## WHAT YOU ARE ASKED TO DO:
Search the material below for the string "create" and copy each line where it appears.

## MATERIAL PROVIDED:
• • • • • • •

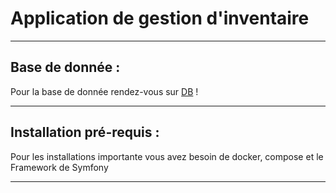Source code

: # Application de gestion d'inventaire 
----------------

## Base de donnée :


Pour la base de donnée rendez-vous sur [DB](https://dbdiagram.io/d/648cc21e02bd1c4a5e9ef408) !


----------------

## Installation pré-requis :

Pour les installations importante vous avez besoin de docker, compose et le Framework de Symfony

----------------
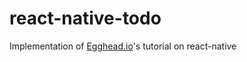 # react-native-todo
Implementation of [Egghead.io](https://www.egghead.io)'s tutorial on react-native
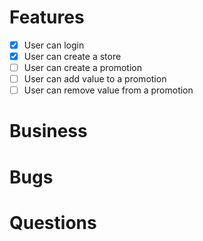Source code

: # Features
- [x] User can login
- [x] User can create a store
- [ ] User can create a promotion
- [ ] User can add value to a promotion
- [ ] User can remove value from a promotion

# Business

# Bugs

# Questions
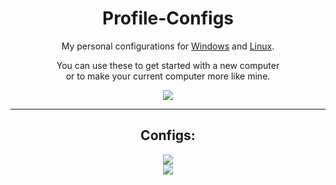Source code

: <div align="center">

# Profile-Configs
My personal configurations for [Windows](/Windows-config.md) and [Linux](/Linux-config.md).

You can use these to get started with a new computer<br> or to make your current computer more like mine.

<div align="center"> 
  <a href="https://github.com/james-beans/Profile-Configs/blob/main/LICENSE" target="_blank">
    <img src="https://custom-icon-badges.demolab.com/badge/GNU-GPLV3-1F222E?style=for-the-badge&color=black&logoColor=black&logo=law&labelColor=white" target="_blank" />
  </a>
</div>

<hr />

<h2>Configs:</h2>

<div align="center"> 
  <a href="https://github.com/james-beans/Profile-Configs/blob/main/Windows-config.md" target="_blank">
    <img src="https://custom-icon-badges.demolab.com/badge/Windows-Config-1F222E?style=for-the-badge&color=black&logoColor=black&logo=windows&labelColor=white" target="_blank" />
  </a>
  <br />
  <a href="https://github.com/james-beans/Profile-Configs/blob/main/Linux-config.md" target="_blank">
    <img src="https://custom-icon-badges.demolab.com/badge/Linux-Config-1F222E?style=for-the-badge&color=black&logoColor=black&logo=linux&labelColor=white" target="_blank" />
  </a>
</div>

<br />

</div>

• • • • • • •

## RESULT FOR THIS TASK:
- [x] User can create a store
- [ ] User can create a promotion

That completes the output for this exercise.